::: Data records :::
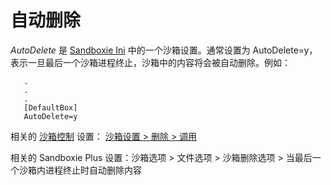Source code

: # 自动删除

_AutoDelete_ 是 [Sandboxie Ini](SandboxieIni.md) 中的一个沙箱设置。通常设置为 AutoDelete=y，表示一旦最后一个沙箱进程终止，沙箱中的内容将会被自动删除。例如：
```
   .
   .
   .
   [DefaultBox]
   AutoDelete=y
```

相关的 [沙箱控制](SandboxieControl.md) 设置： [沙箱设置 > 删除 > 调用](DeleteSettings.md#invocation)

相关的 Sandboxie Plus 设置：沙箱选项 > 文件选项 > 沙箱删除选项 > 当最后一个沙箱内进程终止时自动删除内容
:::
Exercise brief:
Would you set down every line of the data above exactly, skipping the pictures?

The answer:
Source code

: # 自动删除

_AutoDelete_ 是 [Sandboxie Ini](SandboxieIni.md) 中的一个沙箱设置。通常设置为 AutoDelete=y，表示一旦最后一个沙箱进程终止，沙箱中的内容将会被自动删除。例如：
```
   .
   .
   .
   [DefaultBox]
   AutoDelete=y
```

相关的 [沙箱控制](SandboxieControl.md) 设置： [沙箱设置 > 删除 > 调用](DeleteSettings.md#invocation)

相关的 Sandboxie Plus 设置：沙箱选项 > 文件选项 > 沙箱删除选项 > 当最后一个沙箱内进程终止时自动删除内容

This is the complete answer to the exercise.